**Exercise requirements:** The answer must be every line of the records in which the string "repas" appears.

** Opening Supplied information block **

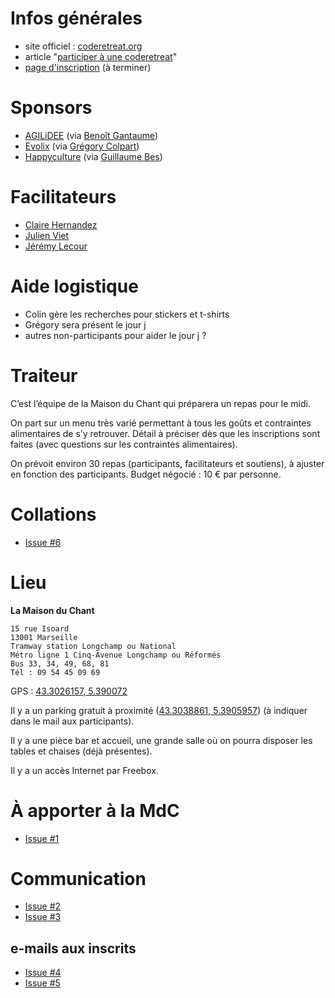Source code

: # Infos générales

* site officiel : [coderetreat.org](http://coderetreat.org)
* article "[participer à une coderetreat](http://jeremy.wordpress.com/2013/10/27/participer-a-une-coderetreat/)"
* [page d'inscription](http://gdcr13.coderetreat-marseille.org) (à terminer)

# Sponsors

* [AGILiDEE][agilidee] (via [Benoît Gantaume][gantaume])
* [Evolix][evolix] (via [Grégory Colpart][gcolpart])
* [Happyculture][happyculture] (via [Guillaume Bes][bes_fr])

# Facilitateurs

* [Claire Hernandez][clrh]
* [Julien Viet][julienviet]
* [Jérémy Lecour][jlecour]

# Aide logistique

* Colin gère les recherches pour stickers et t-shirts
* Grégory sera présent le jour j
* autres non-participants pour aider le jour j ?

# Traiteur

C’est l’équipe de la Maison du Chant qui préparera un repas pour le midi.

On part sur un menu très varié permettant à tous les goûts et contraintes alimentaires de s’y retrouver. Détail à préciser dès que les inscriptions sont faites (avec questions sur les contraintes alimentaires).

On prévoit environ 30 repas (participants, facilitateurs et soutiens), à ajuster en fonction des participants. Budget négocié : 10 € par personne.

# Collations

- [Issue #6](https://github.com/jlecour/gdcr13/issues/6)

# Lieu

**La Maison du Chant**

    15 rue Isoard 
    13001 Marseille 
    Tramway station Longchamp ou National 
    Métro ligne 1 Cinq-Avenue Longchamp ou Réformés 
    Bus 33, 34, 49, 68, 81
    Tél : 09 54 45 09 69

GPS : [43.3026157, 5.390072](https://www.google.com/maps/preview#!q=Les+Voies+du+Chant&data=!1m4!1m3!1d455!2d5.390072!3d43.3026157!4m32!2m14!1m13!1s0x0%3A0x5cab1770b78457b7!3m8!1m3!1d455!2d5.390072!3d43.3026157!3m2!1i1544!2i963!4f13.1!4m2!3d43.3026466!4d5.3900385!5m16!2m15!1m14!1s0x12c9c09ebfa67e85%3A0x6c656b15de4894d9!2sla+maison+du+chant%2C+marseille!3m8!1m3!1d32703885!2d-95.677068!3d37.0625!3m2!1i1544!2i963!4f13.1!4m2!3d43.303!4d5.389995)

Il y a un parking gratuit à proximité ([43.3038861, 5.3905957](https://www.google.com/maps/preview#!q=48+Rue+Commandant+Mages%2C+13001+Marseille%2C+France)) (à indiquer dans le mail aux participants).

Il y a une pièce bar et accueil, une grande salle où on pourra disposer les tables et chaises (déjà présentes).

Il y a un accès Internet par Freebox.

# À apporter à la MdC

- [Issue #1](https://github.com/jlecour/gdcr13/issues/1)

# Communication

- [Issue #2](https://github.com/jlecour/gdcr13/issues/2)
- [Issue #3](https://github.com/jlecour/gdcr13/issues/3)

## e-mails aux inscrits

- [Issue #4](https://github.com/jlecour/gdcr13/issues/4)
- [Issue #5](https://github.com/jlecour/gdcr13/issues/5)

[pastisrb]: http://twitter.com/pastisrb
[coderetreatmrs]: http://twitter.com/coderetreatmrs
[jlecour]: http://twitter.com/jlecour
[plugfr]: http://twitter.com/plugfr
[marsjug]: http://twitter.com/marsjug
[marseillejs]: http://twitter.com/marseillejs
[julienviet]: http://twitter.com/julienviet
[clrh]: http://twitter.com/clrh
[bes_fr]: http://twitter.com/bes_fr
[gantaume]: http://twitter.com/gantaume
[gcolpart]: http://twitter.com/gcolpart
[agilidee]: http://www.agilidee.com
[evolix]: http://www.evolix.fr
[happyculture]: http://happyculture.coop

** Closing Supplied information block **

**Exercise output:**
C’est l’équipe de la Maison du Chant qui préparera un repas pour le midi.
On prévoit environ 30 repas (participants, facilitateurs et soutiens), à ajuster en fonction des participants. Budget négocié : 10 € par personne.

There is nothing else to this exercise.